The industry veteran remarked, “The companies are actively working on facilitating the challenges posed by the pandemic and are hopeful that collaborative measures with the government will contribute to the overall progress of the sector.”  

The recent implementation of the Bangladesh Flag Vessels (Protection) Act 2019 has introduced several key provisions to bolster the ocean-going shipping sector. Entrepreneurs are now eligible for VAT exemption when registering vessels with a capacity exceeding 5,000 DWT, encouraging increased investment in the maritime industry. The act bestows priority berthing privileges upon Bangladeshi flag carrier vessels at local ports, enhancing operational efficiency.

“In a significant adjustment, the allowable percentage of goods carried by local ships has been expanded from 40% to 50%,” he noted. “This not only boosts the competitiveness of local vessels but also aligns with efforts to bolster the country’s shipping capabilities.” 

He also noted, “The act streamlines the registration process, providing a more straightforward experience for investors and ship owners.” 

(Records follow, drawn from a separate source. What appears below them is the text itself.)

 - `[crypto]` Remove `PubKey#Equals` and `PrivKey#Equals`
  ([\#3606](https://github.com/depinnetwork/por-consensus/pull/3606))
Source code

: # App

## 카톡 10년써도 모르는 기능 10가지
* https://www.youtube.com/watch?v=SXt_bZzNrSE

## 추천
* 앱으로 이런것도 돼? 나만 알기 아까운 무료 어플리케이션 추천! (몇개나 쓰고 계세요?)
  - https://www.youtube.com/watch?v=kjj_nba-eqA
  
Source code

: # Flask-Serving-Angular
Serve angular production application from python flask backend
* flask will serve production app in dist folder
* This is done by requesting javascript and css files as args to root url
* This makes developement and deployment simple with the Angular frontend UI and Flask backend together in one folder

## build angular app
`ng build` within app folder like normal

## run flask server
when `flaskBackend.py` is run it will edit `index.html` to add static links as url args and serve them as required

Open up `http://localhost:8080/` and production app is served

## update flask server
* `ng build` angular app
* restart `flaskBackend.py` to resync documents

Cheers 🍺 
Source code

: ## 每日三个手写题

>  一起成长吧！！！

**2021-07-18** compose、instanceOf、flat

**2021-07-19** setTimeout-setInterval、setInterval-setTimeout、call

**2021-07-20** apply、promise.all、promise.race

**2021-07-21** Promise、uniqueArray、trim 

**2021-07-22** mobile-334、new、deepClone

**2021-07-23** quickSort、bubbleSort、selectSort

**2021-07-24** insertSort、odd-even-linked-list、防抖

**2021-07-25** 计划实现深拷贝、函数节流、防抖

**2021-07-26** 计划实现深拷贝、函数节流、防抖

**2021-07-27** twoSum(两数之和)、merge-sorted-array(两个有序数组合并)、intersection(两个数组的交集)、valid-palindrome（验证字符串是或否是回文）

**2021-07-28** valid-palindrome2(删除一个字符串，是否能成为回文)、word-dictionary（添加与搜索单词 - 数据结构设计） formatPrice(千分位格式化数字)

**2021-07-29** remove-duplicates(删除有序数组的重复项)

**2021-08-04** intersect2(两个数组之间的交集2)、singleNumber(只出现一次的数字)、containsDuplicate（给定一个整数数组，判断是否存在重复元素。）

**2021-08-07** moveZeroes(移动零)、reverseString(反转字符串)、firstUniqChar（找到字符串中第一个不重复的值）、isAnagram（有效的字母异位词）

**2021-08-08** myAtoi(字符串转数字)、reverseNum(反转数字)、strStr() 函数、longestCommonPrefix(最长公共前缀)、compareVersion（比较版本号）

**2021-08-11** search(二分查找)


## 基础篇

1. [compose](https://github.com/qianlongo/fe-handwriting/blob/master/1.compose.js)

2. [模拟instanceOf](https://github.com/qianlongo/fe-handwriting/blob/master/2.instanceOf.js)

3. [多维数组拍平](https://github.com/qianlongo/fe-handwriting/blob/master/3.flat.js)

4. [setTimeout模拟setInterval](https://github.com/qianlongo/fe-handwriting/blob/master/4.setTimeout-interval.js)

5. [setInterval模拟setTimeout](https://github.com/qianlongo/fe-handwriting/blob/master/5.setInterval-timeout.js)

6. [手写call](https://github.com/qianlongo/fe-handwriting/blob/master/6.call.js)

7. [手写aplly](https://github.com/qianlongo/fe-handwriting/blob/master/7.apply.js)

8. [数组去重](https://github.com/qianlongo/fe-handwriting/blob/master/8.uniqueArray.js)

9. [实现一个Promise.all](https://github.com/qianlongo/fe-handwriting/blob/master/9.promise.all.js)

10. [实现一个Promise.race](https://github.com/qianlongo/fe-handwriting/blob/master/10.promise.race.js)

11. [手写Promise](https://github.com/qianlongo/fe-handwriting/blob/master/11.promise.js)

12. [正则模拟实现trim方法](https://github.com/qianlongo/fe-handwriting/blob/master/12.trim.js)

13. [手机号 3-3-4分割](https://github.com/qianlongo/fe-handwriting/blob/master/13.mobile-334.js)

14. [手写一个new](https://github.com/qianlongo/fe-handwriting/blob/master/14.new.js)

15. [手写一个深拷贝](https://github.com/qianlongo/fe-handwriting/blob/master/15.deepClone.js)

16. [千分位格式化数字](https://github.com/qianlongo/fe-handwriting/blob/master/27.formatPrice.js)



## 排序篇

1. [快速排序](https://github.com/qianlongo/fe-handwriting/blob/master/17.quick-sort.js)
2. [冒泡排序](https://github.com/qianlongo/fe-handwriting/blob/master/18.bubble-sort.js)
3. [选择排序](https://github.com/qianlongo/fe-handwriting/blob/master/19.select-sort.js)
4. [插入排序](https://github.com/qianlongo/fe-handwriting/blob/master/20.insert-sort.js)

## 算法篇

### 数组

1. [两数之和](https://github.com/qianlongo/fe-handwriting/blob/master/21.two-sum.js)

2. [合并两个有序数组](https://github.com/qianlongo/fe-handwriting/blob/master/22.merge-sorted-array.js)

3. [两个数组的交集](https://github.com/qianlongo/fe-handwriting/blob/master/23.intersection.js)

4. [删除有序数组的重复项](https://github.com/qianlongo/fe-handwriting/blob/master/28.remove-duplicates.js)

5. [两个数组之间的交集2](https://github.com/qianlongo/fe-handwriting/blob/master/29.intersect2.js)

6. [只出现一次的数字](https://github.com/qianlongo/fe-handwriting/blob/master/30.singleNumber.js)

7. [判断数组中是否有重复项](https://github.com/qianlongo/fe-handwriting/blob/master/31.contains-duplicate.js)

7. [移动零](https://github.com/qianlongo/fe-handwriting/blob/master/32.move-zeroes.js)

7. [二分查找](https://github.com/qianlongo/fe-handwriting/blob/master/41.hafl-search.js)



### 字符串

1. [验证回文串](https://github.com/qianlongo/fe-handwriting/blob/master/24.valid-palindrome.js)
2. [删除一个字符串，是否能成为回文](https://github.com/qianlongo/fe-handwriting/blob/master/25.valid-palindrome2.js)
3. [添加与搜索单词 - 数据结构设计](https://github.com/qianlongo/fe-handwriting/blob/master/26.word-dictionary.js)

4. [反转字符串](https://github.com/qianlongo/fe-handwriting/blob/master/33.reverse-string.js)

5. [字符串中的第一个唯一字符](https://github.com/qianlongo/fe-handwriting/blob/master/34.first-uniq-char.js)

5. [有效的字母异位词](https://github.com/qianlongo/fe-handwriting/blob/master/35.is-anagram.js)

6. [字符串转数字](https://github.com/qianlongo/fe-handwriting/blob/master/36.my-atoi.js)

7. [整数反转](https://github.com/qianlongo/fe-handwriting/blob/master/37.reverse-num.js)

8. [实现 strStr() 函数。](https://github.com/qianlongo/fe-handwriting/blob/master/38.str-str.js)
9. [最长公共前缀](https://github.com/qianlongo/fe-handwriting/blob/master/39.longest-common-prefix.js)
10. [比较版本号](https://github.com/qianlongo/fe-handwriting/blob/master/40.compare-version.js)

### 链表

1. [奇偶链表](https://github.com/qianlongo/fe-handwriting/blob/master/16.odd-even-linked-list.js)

The positive impact of these regulatory changes is evident as investors are now showcasing renewed interest in ocean-going vessels. The combination of VAT exemptions, priority berthing, increased cargo allowances, and streamlined procedures collectively positions the Bangladesh ocean-going shipping sector as an attractive and lucrative investment opportunity.

Many from the Bangladesh Ocean Going Ship Owners’ Association predict that these regulatory enhancements will catalyze significant growth in the sector. With the potential to create a substantial 600,000 jobs and generate an additional USD 4 billion in earnings, the ocean-going shipping industry is poised to play a pivotal role in the economic development of Bangladesh, attracting both domestic and international interest.

Syed Raiyan Amir is a Research Associate at the KRF Center for Bangladesh and Global Affairs (CBGA). He was a Research Assistant at the United Nations Office on Drugs and Crime (UNODC) and the International Republican Institute (IRI). He has completed his internship at Bangladesh Enterprise Institute (BEI). Besides, he writes feature articles in various newspapers on international and national affairs. He completed his BSS and MSS in International Relations from Jahangirnagar University.